『The Whale/ザ・ホエール』切ないほど人間愛に満ちた悲しくて美しい映画 ★★★★★

Kia Ora

今回の映画レビューは、日本では4月に公開予定の『ザ・ホェール(原題) The Whale 』です。

過去にセクシャルハラスメントを受け遠ざかっていた芸能界への復帰作品、そして『ザ・ホェール』の主役の渾身の演技でアカデミー賞主演男優賞にノミネートされ、がぜん主演のブレンダン・フレイザーに世間の注目が集まっています。

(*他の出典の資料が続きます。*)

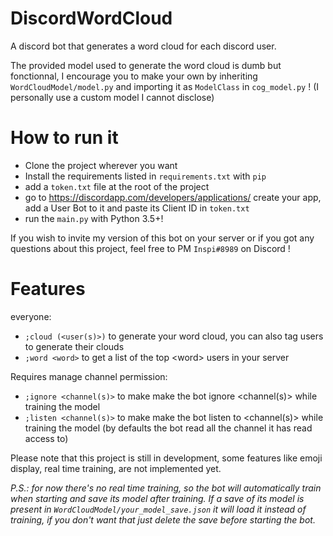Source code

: # DiscordWordCloud
A discord bot that generates a word cloud for each discord user.

The provided model used to generate the word cloud is dumb but fonctionnal, 
I encourage you to make your own by inheriting `WordCloudModel/model.py` and importing it as `ModelClass` in `cog_model.py` ! 
(I personally use a custom model I cannot disclose)

# How to run it
- Clone the project wherever you want
- Install the requirements listed in `requirements.txt` with `pip`
- add a `token.txt` file at the root of the project
- go to https://discordapp.com/developers/applications/ create your app, add a User Bot to it and paste its Client ID in `token.txt`
- run the `main.py` with Python 3.5+!

If you wish to invite my version of this bot on your server or if you got any questions about this project, feel free to PM `Inspi#8989` on Discord !

# Features
everyone:
- `;cloud (<user(s)>)` to generate your word cloud, you can also tag users to generate their clouds
- `;word <word>` to get a list of the top \<word> users in your server

Requires manage channel permission:
- `;ignore <channel(s)>` to make make the bot ignore <channel(s)> while training the model
- `;listen <channel(s)>` to make make the bot listen to <channel(s)> while training the model 
(by defaults the bot read all the channel it has read access to)

Please note that this project is still in development, 
some features like emoji display, real time training, are not implemented yet.

*P.S.: for now there's no real time training, so the bot will automatically train when starting and save its model after training. If a save of its model is present in `WordCloudModel/your_model_save.json` it will load it instead of training, if you don't want that just delete the save before starting the bot.*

一方前作の『ブラック・スワン』で世間を騒がせたダーレン・アロノフスキー監督は、この『ザ・ホェール』も批評は賛否両論ですが、切ないほど人間愛に満ちた悲しくて美しい映画としてお薦めします。

 映画概要

2022年製作/英語/117分/PG12/アメリカ/字幕翻訳:松浦美奈
原題:The Whale
配給:キノフィルムズ
原作:サム・D・ハンター
監督:ダーレン・アロノフスキー
出演者:ブレンダン・フレイザー、セイディー・シンク、ホン・チャウ、タイ・シンプキンス、サマンサ・モートン
日本公開予定日:2023年4月7日(金) 

 あらすじ

過去の出来事がトラウマとなり自宅に引きこもり過食生活を送っている主人公のチャーリーは、重度の肥満症を煩い死期が近いことを悟る。
そんなチャーリーの元に一人娘のエリーが突然現れる。エリーとは元妻と離婚して以来8年間疎遠になっていたため、チャーリーはエリーとの関係を修復を試みようとするが、エリーも学校と家庭で問題を抱え心が荒れている。そんなエリーに対し、チャーリーは自身が抱える喪失感、絶望感と闘いながら、一つの願いを伝えようとする。

 感想

まずはなんと言っても『ザ・ホエール』の特徴はスリル感があること。特に映画に慣れるまでの最初の10分間は、主人公のアパートの中の薄暗い光彩、そして緊張感のあるバイオリンの音色も加わり、まるでサスペンスドラマのように次に何が起こるのだろうかとハラハラドキドキ。そして一気に結末を迎えたというのが正直な感想です。そしてその最後の結末シーンもとても劇的で残酷でした。

 

そのスリル感の他にも、主人公のチャーリーと他の登場人物一人一人のセリフがキーとなっていることも大きな特徴です。度々引用されるハーマン・メルヴィル『白鯨』もそうですが、会話の至るところに隠喩がほのめかされています。映画のテーマとなっている心の奥底にある自身に正直であることはかなり普遍的なテーマですが、一般社会規範や宗教的価値観と比べながら、そしてそのテーマを伝えようとするチャーリー自身の苦悩や葛藤とあいまって、迫力のあるメッセージとなっています。
おかげで、映画を観た翌日もまだ余韻に浸っていたほどです。

個人的には娘を持つ母親として、チャーリーと元妻の会話が強く印象に残っています。また、チャーリーの過去がフラッシュバック式ではなくて、会話の中で少しづつ明かされている点も素晴らしいと思います。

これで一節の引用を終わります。